::: Material supplied

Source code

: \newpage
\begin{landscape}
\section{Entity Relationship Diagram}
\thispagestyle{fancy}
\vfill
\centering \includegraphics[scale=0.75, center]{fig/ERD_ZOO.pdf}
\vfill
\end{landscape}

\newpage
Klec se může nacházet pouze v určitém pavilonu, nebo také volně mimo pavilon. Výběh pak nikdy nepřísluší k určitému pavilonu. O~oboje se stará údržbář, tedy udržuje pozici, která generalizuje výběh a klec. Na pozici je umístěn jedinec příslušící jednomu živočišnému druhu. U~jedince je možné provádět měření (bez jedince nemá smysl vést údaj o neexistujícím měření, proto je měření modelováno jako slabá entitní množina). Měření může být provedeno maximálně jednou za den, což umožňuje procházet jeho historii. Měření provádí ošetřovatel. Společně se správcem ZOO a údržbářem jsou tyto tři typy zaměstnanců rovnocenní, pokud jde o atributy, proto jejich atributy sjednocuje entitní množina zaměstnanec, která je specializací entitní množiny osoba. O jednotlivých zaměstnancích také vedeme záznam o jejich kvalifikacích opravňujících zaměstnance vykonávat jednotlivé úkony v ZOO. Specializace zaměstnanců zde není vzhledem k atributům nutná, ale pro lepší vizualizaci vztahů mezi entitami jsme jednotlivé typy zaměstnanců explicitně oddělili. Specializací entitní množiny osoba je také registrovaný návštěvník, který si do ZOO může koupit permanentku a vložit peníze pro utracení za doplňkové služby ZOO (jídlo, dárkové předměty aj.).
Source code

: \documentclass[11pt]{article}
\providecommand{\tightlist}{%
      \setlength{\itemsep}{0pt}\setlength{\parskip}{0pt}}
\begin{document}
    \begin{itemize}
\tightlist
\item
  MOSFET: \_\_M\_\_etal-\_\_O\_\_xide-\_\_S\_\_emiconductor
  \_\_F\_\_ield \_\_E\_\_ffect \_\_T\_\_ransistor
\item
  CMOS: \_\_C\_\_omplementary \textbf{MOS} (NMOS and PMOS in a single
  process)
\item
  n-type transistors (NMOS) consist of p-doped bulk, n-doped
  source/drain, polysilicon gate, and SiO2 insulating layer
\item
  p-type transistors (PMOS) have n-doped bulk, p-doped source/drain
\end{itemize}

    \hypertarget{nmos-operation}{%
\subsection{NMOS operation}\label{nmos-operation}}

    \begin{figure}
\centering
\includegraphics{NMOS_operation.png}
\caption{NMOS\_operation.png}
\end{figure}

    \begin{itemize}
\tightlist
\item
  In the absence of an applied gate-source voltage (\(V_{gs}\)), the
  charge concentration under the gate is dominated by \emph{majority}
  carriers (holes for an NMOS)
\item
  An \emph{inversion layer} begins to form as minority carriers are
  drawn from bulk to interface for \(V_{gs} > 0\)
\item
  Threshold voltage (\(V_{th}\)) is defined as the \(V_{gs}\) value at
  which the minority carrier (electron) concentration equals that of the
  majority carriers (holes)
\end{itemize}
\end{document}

::::::

Tail of the listing, starting at the line with "majority carriers (holes)" and ending at the last line: output it exactly and add nothing.

Output below:
  majority carriers (holes)
\end{itemize}
\end{document}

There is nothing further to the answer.